▶ _Dataset extract_
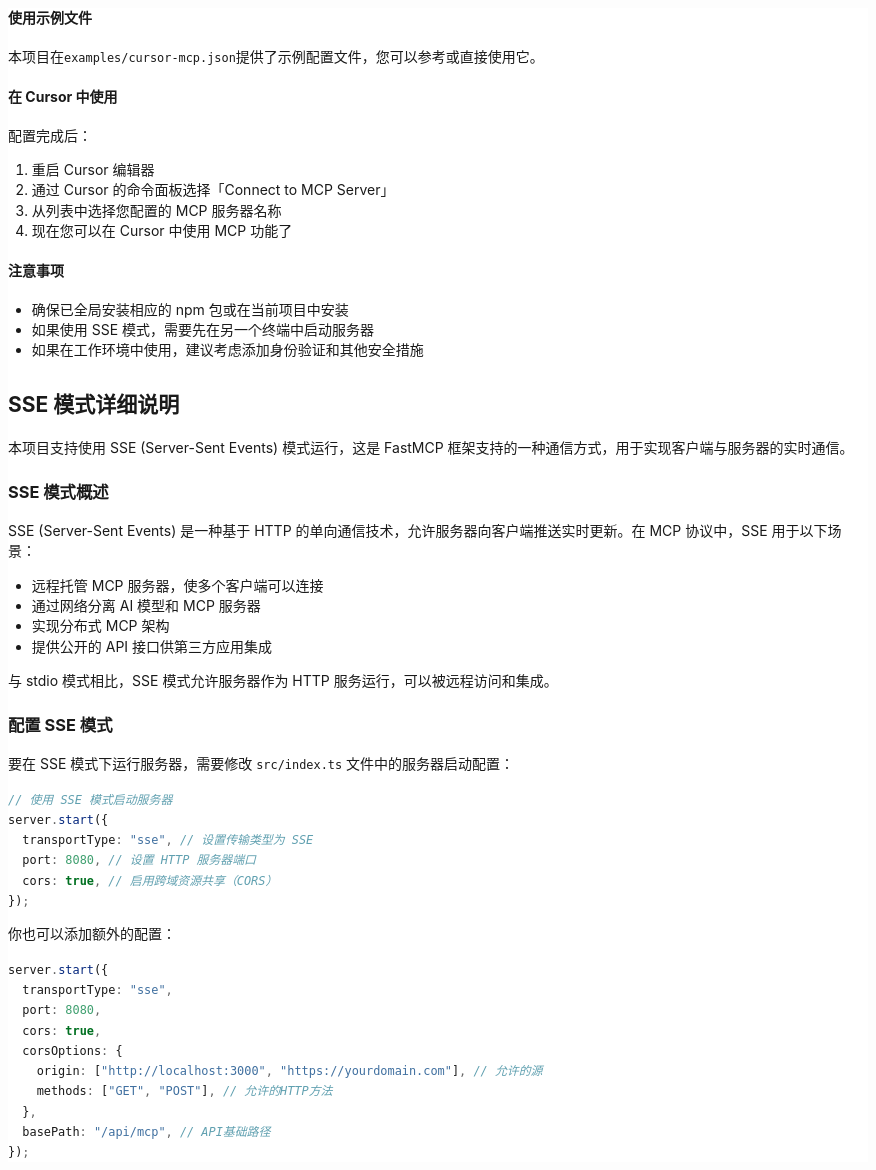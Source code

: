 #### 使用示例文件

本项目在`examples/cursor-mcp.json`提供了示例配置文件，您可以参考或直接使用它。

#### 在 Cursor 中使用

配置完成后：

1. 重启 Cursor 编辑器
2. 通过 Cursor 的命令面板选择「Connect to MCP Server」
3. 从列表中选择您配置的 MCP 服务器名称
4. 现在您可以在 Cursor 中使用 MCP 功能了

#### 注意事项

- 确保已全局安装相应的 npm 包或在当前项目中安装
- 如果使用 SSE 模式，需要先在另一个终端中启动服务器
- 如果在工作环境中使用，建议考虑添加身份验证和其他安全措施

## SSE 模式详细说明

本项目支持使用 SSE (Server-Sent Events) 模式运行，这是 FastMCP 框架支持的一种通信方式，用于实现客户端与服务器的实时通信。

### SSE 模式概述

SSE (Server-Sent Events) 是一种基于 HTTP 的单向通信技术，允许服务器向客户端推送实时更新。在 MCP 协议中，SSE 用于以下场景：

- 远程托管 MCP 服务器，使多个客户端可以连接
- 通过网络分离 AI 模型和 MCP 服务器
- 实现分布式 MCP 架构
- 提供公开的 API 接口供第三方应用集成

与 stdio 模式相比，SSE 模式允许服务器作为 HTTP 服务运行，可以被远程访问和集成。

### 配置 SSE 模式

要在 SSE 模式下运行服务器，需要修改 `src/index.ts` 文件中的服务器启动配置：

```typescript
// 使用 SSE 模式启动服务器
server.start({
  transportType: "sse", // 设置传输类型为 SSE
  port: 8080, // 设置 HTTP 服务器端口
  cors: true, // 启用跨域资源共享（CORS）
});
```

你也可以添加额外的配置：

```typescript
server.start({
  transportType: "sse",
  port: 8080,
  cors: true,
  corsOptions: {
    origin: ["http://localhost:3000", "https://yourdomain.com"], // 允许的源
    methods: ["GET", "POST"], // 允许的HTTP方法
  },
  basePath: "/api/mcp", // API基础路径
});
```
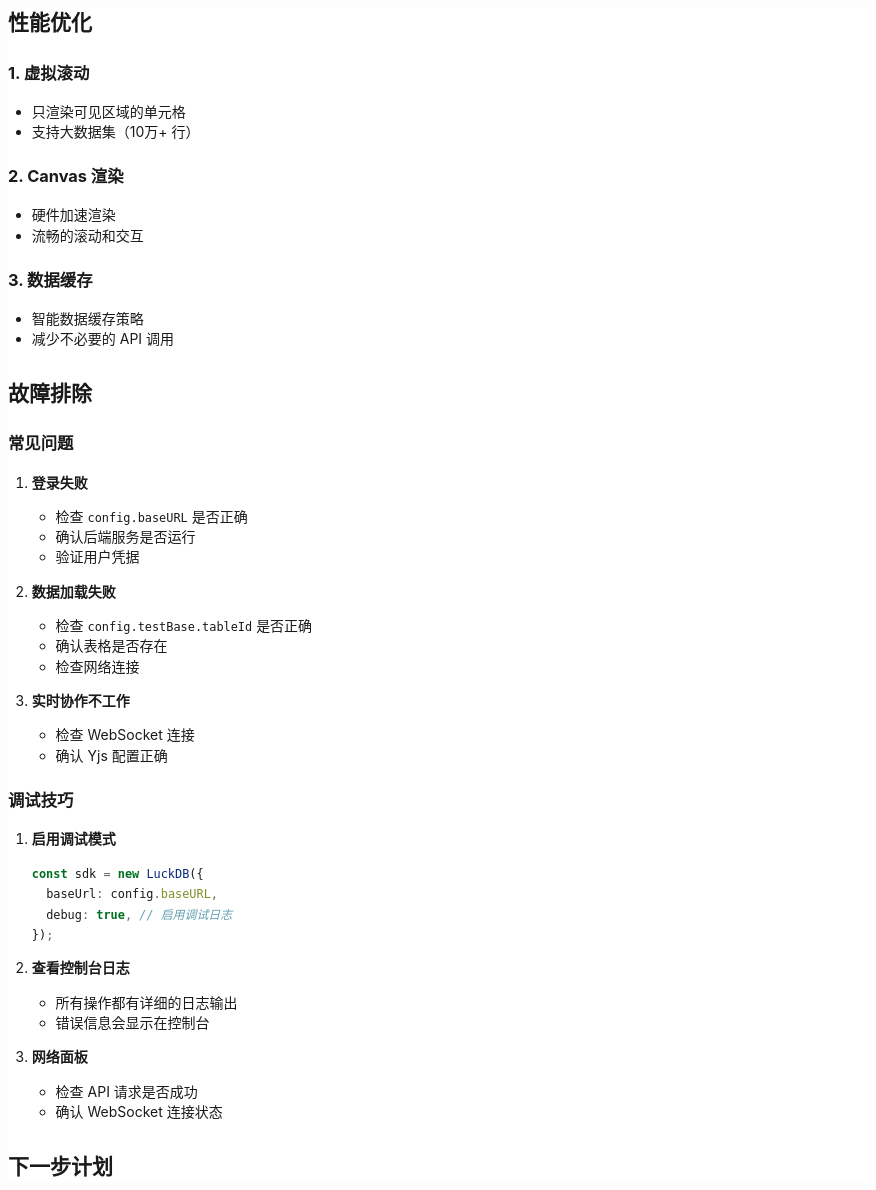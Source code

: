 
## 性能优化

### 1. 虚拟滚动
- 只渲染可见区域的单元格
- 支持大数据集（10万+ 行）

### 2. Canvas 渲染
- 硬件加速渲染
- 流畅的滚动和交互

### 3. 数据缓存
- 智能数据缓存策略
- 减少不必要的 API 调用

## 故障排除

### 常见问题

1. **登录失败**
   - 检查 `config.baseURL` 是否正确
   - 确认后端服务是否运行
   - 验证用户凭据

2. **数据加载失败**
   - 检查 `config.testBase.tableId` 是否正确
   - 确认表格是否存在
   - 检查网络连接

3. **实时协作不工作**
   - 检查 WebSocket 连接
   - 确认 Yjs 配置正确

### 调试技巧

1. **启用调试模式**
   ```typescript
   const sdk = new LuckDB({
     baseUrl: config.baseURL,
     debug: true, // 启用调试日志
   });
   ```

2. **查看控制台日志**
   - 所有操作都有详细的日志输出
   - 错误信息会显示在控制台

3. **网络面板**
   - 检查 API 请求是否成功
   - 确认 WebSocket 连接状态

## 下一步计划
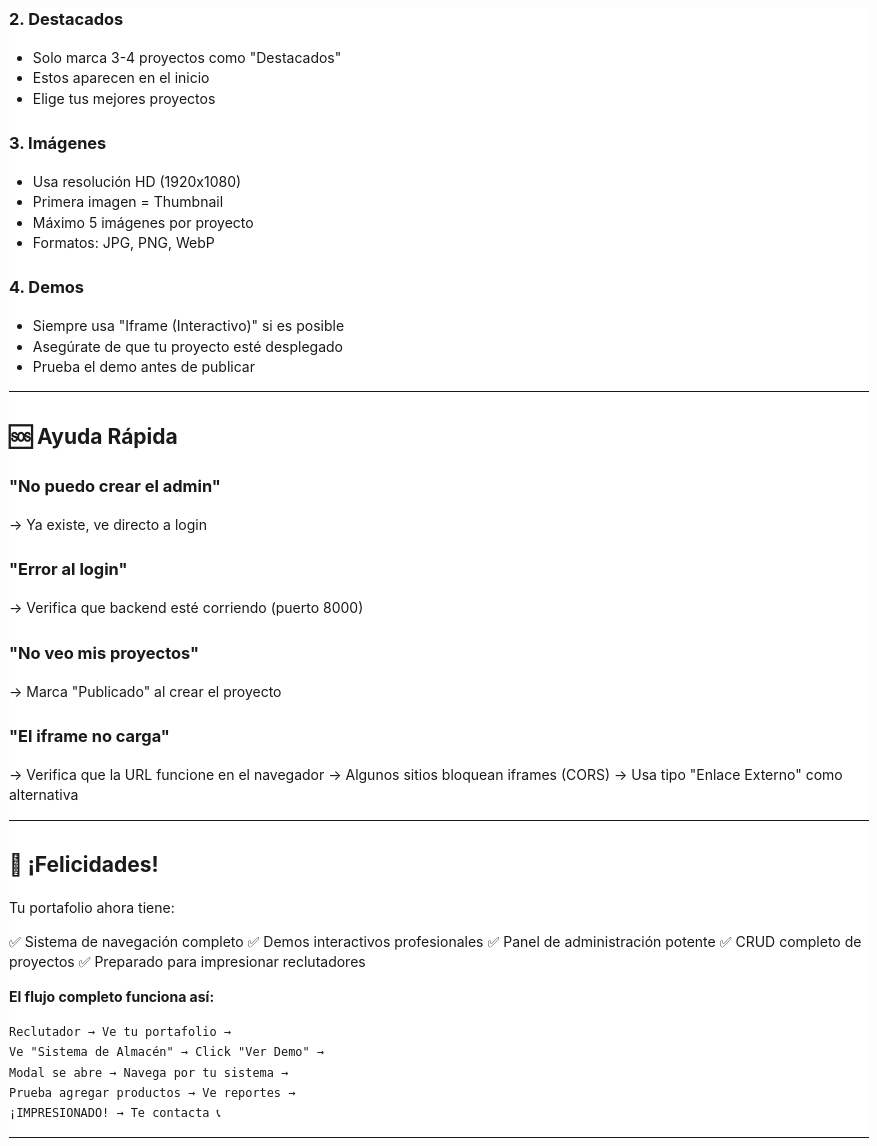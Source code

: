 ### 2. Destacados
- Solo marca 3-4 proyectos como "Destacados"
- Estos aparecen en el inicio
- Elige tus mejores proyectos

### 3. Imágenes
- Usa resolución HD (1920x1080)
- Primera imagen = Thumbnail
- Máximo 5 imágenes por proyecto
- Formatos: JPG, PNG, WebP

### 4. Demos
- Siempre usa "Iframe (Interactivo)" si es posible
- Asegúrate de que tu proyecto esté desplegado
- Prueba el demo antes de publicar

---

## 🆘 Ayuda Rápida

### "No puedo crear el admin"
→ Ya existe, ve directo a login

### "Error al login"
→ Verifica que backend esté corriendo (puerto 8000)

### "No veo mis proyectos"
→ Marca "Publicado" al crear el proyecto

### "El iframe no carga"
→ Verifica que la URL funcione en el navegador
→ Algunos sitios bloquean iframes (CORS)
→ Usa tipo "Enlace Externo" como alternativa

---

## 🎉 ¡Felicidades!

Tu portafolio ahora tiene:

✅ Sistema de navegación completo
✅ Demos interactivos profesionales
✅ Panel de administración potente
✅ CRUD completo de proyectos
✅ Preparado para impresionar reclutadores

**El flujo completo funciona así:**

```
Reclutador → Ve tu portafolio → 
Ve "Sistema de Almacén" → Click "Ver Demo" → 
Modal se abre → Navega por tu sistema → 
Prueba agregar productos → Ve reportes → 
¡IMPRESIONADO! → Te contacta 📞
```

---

▶ _Task objective_
All of the entries above should be copied exactly, with the images left out.

▶ _Exercise response_
Source code

: #### 使用示例文件

本项目在`examples/cursor-mcp.json`提供了示例配置文件，您可以参考或直接使用它。

#### 在 Cursor 中使用

配置完成后：

1. 重启 Cursor 编辑器
2. 通过 Cursor 的命令面板选择「Connect to MCP Server」
3. 从列表中选择您配置的 MCP 服务器名称
4. 现在您可以在 Cursor 中使用 MCP 功能了

#### 注意事项

- 确保已全局安装相应的 npm 包或在当前项目中安装
- 如果使用 SSE 模式，需要先在另一个终端中启动服务器
- 如果在工作环境中使用，建议考虑添加身份验证和其他安全措施

## SSE 模式详细说明

本项目支持使用 SSE (Server-Sent Events) 模式运行，这是 FastMCP 框架支持的一种通信方式，用于实现客户端与服务器的实时通信。

### SSE 模式概述

SSE (Server-Sent Events) 是一种基于 HTTP 的单向通信技术，允许服务器向客户端推送实时更新。在 MCP 协议中，SSE 用于以下场景：

- 远程托管 MCP 服务器，使多个客户端可以连接
- 通过网络分离 AI 模型和 MCP 服务器
- 实现分布式 MCP 架构
- 提供公开的 API 接口供第三方应用集成

与 stdio 模式相比，SSE 模式允许服务器作为 HTTP 服务运行，可以被远程访问和集成。

### 配置 SSE 模式

要在 SSE 模式下运行服务器，需要修改 `src/index.ts` 文件中的服务器启动配置：

```typescript
// 使用 SSE 模式启动服务器
server.start({
  transportType: "sse", // 设置传输类型为 SSE
  port: 8080, // 设置 HTTP 服务器端口
  cors: true, // 启用跨域资源共享（CORS）
});
```

你也可以添加额外的配置：

```typescript
server.start({
  transportType: "sse",
  port: 8080,
  cors: true,
  corsOptions: {
    origin: ["http://localhost:3000", "https://yourdomain.com"], // 允许的源
    methods: ["GET", "POST"], // 允许的HTTP方法
  },
  basePath: "/api/mcp", // API基础路径
});
```
Source code

: 
## 性能优化

### 1. 虚拟滚动
- 只渲染可见区域的单元格
- 支持大数据集（10万+ 行）

### 2. Canvas 渲染
- 硬件加速渲染
- 流畅的滚动和交互

### 3. 数据缓存
- 智能数据缓存策略
- 减少不必要的 API 调用

## 故障排除

### 常见问题

1. **登录失败**
   - 检查 `config.baseURL` 是否正确
   - 确认后端服务是否运行
   - 验证用户凭据

2. **数据加载失败**
   - 检查 `config.testBase.tableId` 是否正确
   - 确认表格是否存在
   - 检查网络连接

3. **实时协作不工作**
   - 检查 WebSocket 连接
   - 确认 Yjs 配置正确

### 调试技巧

1. **启用调试模式**
   ```typescript
   const sdk = new LuckDB({
     baseUrl: config.baseURL,
     debug: true, // 启用调试日志
   });
   ```

2. **查看控制台日志**
   - 所有操作都有详细的日志输出
   - 错误信息会显示在控制台

3. **网络面板**
   - 检查 API 请求是否成功
   - 确认 WebSocket 连接状态

## 下一步计划
Source code

: ### 2. Destacados
- Solo marca 3-4 proyectos como "Destacados"
- Estos aparecen en el inicio
- Elige tus mejores proyectos

### 3. Imágenes
- Usa resolución HD (1920x1080)
- Primera imagen = Thumbnail
- Máximo 5 imágenes por proyecto
- Formatos: JPG, PNG, WebP

### 4. Demos
- Siempre usa "Iframe (Interactivo)" si es posible
- Asegúrate de que tu proyecto esté desplegado
- Prueba el demo antes de publicar

---

## 🆘 Ayuda Rápida

### "No puedo crear el admin"
→ Ya existe, ve directo a login

### "Error al login"
→ Verifica que backend esté corriendo (puerto 8000)

### "No veo mis proyectos"
→ Marca "Publicado" al crear el proyecto

### "El iframe no carga"
→ Verifica que la URL funcione en el navegador
→ Algunos sitios bloquean iframes (CORS)
→ Usa tipo "Enlace Externo" como alternativa

---

## 🎉 ¡Felicidades!

Tu portafolio ahora tiene:

✅ Sistema de navegación completo
✅ Demos interactivos profesionales
✅ Panel de administración potente
✅ CRUD completo de proyectos
✅ Preparado para impresionar reclutadores

**El flujo completo funciona así:**

```
Reclutador → Ve tu portafolio → 
Ve "Sistema de Almacén" → Click "Ver Demo" → 
Modal se abre → Navega por tu sistema → 
Prueba agregar productos → Ve reportes → 
¡IMPRESIONADO! → Te contacta 📞
```

---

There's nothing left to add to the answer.